Exercise description>
The records below must be transcribed exactly.

Entries provided>

<<<<

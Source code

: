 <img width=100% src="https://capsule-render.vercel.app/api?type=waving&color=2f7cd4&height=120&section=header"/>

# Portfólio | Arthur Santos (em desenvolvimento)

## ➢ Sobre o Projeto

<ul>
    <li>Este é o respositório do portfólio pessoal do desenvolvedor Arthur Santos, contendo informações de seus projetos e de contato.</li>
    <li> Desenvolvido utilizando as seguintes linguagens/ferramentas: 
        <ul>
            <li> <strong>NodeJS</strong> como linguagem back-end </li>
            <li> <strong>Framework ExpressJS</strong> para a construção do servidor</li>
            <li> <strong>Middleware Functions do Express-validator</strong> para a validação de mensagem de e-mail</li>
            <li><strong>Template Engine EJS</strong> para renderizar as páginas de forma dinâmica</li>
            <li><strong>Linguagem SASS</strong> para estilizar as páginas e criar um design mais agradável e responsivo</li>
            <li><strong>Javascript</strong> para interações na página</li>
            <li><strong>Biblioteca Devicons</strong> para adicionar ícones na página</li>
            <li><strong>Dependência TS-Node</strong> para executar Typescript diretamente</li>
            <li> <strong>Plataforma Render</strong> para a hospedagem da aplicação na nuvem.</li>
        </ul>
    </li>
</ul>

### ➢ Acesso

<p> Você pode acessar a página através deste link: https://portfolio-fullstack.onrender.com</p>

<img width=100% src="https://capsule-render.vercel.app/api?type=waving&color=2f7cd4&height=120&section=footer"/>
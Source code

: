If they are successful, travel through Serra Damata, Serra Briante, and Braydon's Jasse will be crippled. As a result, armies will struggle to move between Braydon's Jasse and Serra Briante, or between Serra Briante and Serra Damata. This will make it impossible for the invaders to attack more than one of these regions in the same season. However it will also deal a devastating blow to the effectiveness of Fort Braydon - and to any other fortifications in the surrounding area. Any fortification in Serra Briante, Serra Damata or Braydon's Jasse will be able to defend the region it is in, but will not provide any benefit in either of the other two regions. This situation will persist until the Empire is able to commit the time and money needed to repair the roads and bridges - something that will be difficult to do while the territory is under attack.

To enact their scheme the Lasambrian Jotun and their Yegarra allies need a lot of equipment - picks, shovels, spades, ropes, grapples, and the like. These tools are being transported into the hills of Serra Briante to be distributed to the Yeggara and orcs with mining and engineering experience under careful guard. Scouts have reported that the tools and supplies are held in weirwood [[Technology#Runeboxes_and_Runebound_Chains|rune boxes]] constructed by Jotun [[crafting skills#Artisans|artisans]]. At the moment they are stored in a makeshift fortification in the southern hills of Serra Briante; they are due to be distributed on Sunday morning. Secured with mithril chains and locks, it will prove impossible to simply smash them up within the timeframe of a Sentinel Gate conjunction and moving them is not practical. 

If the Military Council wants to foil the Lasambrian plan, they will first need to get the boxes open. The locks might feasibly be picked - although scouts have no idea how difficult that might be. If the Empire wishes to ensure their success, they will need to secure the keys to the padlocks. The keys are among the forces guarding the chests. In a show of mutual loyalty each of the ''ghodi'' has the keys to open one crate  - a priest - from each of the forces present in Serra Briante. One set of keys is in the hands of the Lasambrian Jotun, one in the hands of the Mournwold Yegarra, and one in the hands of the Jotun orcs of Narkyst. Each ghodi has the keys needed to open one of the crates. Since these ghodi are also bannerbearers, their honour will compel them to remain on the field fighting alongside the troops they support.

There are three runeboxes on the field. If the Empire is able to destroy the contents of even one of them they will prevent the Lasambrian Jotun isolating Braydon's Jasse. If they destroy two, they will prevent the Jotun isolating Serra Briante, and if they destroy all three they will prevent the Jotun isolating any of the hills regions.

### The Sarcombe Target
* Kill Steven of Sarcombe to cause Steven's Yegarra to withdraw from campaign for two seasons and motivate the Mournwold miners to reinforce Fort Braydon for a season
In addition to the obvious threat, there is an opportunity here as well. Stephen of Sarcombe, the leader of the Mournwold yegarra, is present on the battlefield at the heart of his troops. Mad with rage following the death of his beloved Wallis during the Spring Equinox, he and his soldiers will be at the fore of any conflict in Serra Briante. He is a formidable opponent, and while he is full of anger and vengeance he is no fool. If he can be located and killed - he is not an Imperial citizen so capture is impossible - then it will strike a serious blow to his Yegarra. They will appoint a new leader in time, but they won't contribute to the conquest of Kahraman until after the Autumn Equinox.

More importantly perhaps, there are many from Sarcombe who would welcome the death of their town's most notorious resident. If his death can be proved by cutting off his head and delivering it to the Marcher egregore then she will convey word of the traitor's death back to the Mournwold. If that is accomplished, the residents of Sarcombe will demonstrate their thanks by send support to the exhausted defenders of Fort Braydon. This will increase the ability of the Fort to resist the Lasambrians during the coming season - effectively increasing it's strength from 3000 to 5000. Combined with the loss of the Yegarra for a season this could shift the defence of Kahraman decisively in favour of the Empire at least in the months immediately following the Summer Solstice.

>>>>

Response area>
Source code

: <img width=100% src="https://capsule-render.vercel.app/api?type=waving&color=2f7cd4&height=120&section=header"/>

# Portfólio | Arthur Santos (em desenvolvimento)

## ➢ Sobre o Projeto

<ul>
    <li>Este é o respositório do portfólio pessoal do desenvolvedor Arthur Santos, contendo informações de seus projetos e de contato.</li>
    <li> Desenvolvido utilizando as seguintes linguagens/ferramentas: 
        <ul>
            <li> <strong>NodeJS</strong> como linguagem back-end </li>
            <li> <strong>Framework ExpressJS</strong> para a construção do servidor</li>
            <li> <strong>Middleware Functions do Express-validator</strong> para a validação de mensagem de e-mail</li>
            <li><strong>Template Engine EJS</strong> para renderizar as páginas de forma dinâmica</li>
            <li><strong>Linguagem SASS</strong> para estilizar as páginas e criar um design mais agradável e responsivo</li>
            <li><strong>Javascript</strong> para interações na página</li>
            <li><strong>Biblioteca Devicons</strong> para adicionar ícones na página</li>
            <li><strong>Dependência TS-Node</strong> para executar Typescript diretamente</li>
            <li> <strong>Plataforma Render</strong> para a hospedagem da aplicação na nuvem.</li>
        </ul>
    </li>
</ul>

### ➢ Acesso

<p> Você pode acessar a página através deste link: https://portfolio-fullstack.onrender.com</p>

<img width=100% src="https://capsule-render.vercel.app/api?type=waving&color=2f7cd4&height=120&section=footer"/>
Source code

:If they are successful, travel through Serra Damata, Serra Briante, and Braydon's Jasse will be crippled. As a result, armies will struggle to move between Braydon's Jasse and Serra Briante, or between Serra Briante and Serra Damata. This will make it impossible for the invaders to attack more than one of these regions in the same season. However it will also deal a devastating blow to the effectiveness of Fort Braydon - and to any other fortifications in the surrounding area. Any fortification in Serra Briante, Serra Damata or Braydon's Jasse will be able to defend the region it is in, but will not provide any benefit in either of the other two regions. This situation will persist until the Empire is able to commit the time and money needed to repair the roads and bridges - something that will be difficult to do while the territory is under attack.

To enact their scheme the Lasambrian Jotun and their Yegarra allies need a lot of equipment - picks, shovels, spades, ropes, grapples, and the like. These tools are being transported into the hills of Serra Briante to be distributed to the Yeggara and orcs with mining and engineering experience under careful guard. Scouts have reported that the tools and supplies are held in weirwood [[Technology#Runeboxes_and_Runebound_Chains|rune boxes]] constructed by Jotun [[crafting skills#Artisans|artisans]]. At the moment they are stored in a makeshift fortification in the southern hills of Serra Briante; they are due to be distributed on Sunday morning. Secured with mithril chains and locks, it will prove impossible to simply smash them up within the timeframe of a Sentinel Gate conjunction and moving them is not practical. 

If the Military Council wants to foil the Lasambrian plan, they will first need to get the boxes open. The locks might feasibly be picked - although scouts have no idea how difficult that might be. If the Empire wishes to ensure their success, they will need to secure the keys to the padlocks. The keys are among the forces guarding the chests. In a show of mutual loyalty each of the ''ghodi'' has the keys to open one crate  - a priest - from each of the forces present in Serra Briante. One set of keys is in the hands of the Lasambrian Jotun, one in the hands of the Mournwold Yegarra, and one in the hands of the Jotun orcs of Narkyst. Each ghodi has the keys needed to open one of the crates. Since these ghodi are also bannerbearers, their honour will compel them to remain on the field fighting alongside the troops they support.

There are three runeboxes on the field. If the Empire is able to destroy the contents of even one of them they will prevent the Lasambrian Jotun isolating Braydon's Jasse. If they destroy two, they will prevent the Jotun isolating Serra Briante, and if they destroy all three they will prevent the Jotun isolating any of the hills regions.

### The Sarcombe Target
* Kill Steven of Sarcombe to cause Steven's Yegarra to withdraw from campaign for two seasons and motivate the Mournwold miners to reinforce Fort Braydon for a season
In addition to the obvious threat, there is an opportunity here as well. Stephen of Sarcombe, the leader of the Mournwold yegarra, is present on the battlefield at the heart of his troops. Mad with rage following the death of his beloved Wallis during the Spring Equinox, he and his soldiers will be at the fore of any conflict in Serra Briante. He is a formidable opponent, and while he is full of anger and vengeance he is no fool. If he can be located and killed - he is not an Imperial citizen so capture is impossible - then it will strike a serious blow to his Yegarra. They will appoint a new leader in time, but they won't contribute to the conquest of Kahraman until after the Autumn Equinox.

More importantly perhaps, there are many from Sarcombe who would welcome the death of their town's most notorious resident. If his death can be proved by cutting off his head and delivering it to the Marcher egregore then she will convey word of the traitor's death back to the Mournwold. If that is accomplished, the residents of Sarcombe will demonstrate their thanks by send support to the exhausted defenders of Fort Braydon. This will increase the ability of the Fort to resist the Lasambrians during the coming season - effectively increasing it's strength from 3000 to 5000. Combined with the loss of the Yegarra for a season this could shift the defence of Kahraman decisively in favour of the Empire at least in the months immediately following the Summer Solstice.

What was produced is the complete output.